Product Development. Product development expenses increased to $6.2
million, or 21.8% of net revenues, in the nine months ended September 30, 2000,
from $3.3 million, or 52.3% of net revenues, in the nine months ended September
30, 1999. On July 1, 2000 we adopted the provisions of EITF 00-2 ("Accounting
for Web Site Development Costs") and capitalized $1,234,000 of web site
development costs incurred on projects in process at September 30, 2000. For
prior periods through June 30, 2000, all product development expenditures were
expensed as incurred. The absolute dollar increase in product development
expenses was primarily due to expenditures related to third-party technical
consultants and the hiring of additional personnel to enhance the features and
functionality of our web site, less the effect of capitalized web site
development costs. In recent months, we have aggressively increased our
recruiting of software development personnel to reduce the use of more costly
third-party technical consultants. The decrease in product development expenses
as a percentage of net revenues is a result of the growth in net revenues and
the capitalization of web site development costs in 2000.

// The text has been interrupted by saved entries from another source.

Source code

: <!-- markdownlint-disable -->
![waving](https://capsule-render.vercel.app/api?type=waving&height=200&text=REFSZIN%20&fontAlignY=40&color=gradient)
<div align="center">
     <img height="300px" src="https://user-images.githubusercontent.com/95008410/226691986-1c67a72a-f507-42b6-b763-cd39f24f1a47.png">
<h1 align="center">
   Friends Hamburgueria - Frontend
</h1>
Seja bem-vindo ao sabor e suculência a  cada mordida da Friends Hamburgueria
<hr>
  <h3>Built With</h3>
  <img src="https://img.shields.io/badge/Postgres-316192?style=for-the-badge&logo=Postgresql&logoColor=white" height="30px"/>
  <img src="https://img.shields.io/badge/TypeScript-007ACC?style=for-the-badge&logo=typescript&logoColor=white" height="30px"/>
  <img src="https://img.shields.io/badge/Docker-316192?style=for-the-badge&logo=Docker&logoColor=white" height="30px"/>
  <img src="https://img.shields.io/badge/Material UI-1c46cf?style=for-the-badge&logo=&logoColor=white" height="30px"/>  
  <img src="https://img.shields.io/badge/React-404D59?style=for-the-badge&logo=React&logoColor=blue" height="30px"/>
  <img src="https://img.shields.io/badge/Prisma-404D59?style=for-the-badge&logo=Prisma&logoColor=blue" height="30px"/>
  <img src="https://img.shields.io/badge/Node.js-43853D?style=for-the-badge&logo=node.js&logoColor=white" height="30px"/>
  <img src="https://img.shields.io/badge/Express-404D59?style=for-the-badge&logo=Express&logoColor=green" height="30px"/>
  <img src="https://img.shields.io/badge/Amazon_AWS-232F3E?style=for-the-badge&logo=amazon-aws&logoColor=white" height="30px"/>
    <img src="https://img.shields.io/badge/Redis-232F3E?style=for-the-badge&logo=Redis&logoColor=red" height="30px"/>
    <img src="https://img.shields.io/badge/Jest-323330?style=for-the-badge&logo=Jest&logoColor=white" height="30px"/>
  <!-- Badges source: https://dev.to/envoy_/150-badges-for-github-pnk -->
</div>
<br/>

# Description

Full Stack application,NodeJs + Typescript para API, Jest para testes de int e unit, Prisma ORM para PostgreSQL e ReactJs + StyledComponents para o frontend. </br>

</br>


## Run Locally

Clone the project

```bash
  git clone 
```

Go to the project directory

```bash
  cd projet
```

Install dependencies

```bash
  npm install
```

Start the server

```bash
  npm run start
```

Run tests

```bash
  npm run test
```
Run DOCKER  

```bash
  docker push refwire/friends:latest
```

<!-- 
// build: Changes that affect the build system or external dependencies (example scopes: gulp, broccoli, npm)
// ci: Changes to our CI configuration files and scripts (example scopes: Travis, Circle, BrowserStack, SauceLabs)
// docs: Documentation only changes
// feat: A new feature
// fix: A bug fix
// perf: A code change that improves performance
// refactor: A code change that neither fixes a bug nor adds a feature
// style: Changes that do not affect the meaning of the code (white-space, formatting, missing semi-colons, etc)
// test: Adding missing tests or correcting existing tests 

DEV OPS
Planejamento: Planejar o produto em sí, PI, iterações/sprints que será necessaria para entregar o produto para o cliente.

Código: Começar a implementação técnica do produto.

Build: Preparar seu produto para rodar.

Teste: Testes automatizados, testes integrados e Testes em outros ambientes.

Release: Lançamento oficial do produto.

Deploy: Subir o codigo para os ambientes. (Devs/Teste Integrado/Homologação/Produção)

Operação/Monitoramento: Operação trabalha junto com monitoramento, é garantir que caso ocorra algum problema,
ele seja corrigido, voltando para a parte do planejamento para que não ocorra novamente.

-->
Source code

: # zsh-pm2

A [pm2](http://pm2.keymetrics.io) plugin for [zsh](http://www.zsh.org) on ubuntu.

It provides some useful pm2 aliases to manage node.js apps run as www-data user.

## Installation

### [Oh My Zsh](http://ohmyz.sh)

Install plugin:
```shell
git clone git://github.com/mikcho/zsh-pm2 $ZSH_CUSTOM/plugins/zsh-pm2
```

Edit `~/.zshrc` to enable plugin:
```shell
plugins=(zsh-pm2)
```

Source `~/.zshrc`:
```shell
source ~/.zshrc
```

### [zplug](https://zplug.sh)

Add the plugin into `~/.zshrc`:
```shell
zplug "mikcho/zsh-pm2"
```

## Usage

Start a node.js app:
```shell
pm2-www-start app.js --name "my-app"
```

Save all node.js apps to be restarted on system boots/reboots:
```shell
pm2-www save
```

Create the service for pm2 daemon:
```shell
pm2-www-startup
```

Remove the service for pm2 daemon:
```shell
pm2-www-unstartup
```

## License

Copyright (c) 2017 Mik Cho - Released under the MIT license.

General and Administrative. General and administrative expenses increased
to $12.3 million, or 43.3% of net revenues, in the nine months ended September
30, 2000, from $3.9 million, or 62.8% of net revenues, in the nine months ended
September 30, 1999. The absolute dollar increase in general and administrative
expenses was primarily due to the hiring of additional personnel to support the
growth of our business and recruiting costs related to filling key management
positions, as well as increased legal fees and additional provisions for
doubtful accounts. General and administrative expenses decreased as a percentage
of net revenues due to the growth in net revenues. In recent months we have
incurred higher occupancy expense associated with our move to a larger office
space and we have expanded our administrative systems to support our planned
growth and operations as a public company.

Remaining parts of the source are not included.